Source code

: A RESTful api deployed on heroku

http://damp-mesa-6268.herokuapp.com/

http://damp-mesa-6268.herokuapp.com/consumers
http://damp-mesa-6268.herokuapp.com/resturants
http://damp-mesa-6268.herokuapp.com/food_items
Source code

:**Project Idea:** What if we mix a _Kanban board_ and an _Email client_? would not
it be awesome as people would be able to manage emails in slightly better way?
== == ==
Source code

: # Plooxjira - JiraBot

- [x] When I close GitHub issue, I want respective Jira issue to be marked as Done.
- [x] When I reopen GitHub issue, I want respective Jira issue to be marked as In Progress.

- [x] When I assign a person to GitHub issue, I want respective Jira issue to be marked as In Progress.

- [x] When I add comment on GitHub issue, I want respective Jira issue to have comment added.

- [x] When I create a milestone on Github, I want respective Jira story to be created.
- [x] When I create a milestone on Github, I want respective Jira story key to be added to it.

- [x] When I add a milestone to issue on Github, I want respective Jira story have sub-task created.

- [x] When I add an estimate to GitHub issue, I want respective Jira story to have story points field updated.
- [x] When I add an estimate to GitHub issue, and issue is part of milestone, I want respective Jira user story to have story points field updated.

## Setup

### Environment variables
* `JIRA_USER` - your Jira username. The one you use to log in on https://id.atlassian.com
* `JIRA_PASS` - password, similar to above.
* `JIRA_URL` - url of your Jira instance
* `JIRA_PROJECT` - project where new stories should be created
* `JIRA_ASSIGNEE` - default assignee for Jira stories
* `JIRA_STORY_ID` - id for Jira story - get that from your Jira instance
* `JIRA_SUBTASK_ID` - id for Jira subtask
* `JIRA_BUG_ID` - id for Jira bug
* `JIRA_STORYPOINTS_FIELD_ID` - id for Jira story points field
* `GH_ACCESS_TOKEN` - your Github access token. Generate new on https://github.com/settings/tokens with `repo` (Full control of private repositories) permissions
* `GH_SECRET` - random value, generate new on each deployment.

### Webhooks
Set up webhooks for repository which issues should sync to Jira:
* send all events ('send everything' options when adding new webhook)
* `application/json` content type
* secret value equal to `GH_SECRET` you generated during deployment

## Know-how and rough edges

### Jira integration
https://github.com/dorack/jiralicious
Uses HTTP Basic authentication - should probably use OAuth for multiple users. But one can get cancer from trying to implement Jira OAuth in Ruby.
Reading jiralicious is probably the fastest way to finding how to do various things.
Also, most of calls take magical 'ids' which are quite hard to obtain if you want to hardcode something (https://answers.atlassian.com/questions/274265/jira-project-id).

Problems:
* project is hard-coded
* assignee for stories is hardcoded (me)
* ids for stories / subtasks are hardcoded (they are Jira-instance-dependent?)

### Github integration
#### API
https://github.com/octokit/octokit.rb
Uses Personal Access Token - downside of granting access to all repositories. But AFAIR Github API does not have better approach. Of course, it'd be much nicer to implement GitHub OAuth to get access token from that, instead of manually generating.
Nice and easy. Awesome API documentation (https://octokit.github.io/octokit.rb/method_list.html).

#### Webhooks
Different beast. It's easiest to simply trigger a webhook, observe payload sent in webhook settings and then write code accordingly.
== == ==
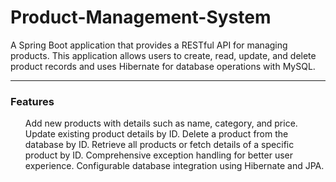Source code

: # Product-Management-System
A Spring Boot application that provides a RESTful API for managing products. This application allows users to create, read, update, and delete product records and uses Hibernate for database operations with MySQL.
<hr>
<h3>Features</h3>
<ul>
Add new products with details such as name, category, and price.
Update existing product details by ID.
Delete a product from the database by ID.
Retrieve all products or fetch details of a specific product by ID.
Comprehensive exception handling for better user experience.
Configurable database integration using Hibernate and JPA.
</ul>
== == ==
## Activity
Go through the listing above and pull out each line containing the word "jiralicious".

## Result for this task
https://github.com/dorack/jiralicious
Reading jiralicious is probably the fastest way to finding how to do various things.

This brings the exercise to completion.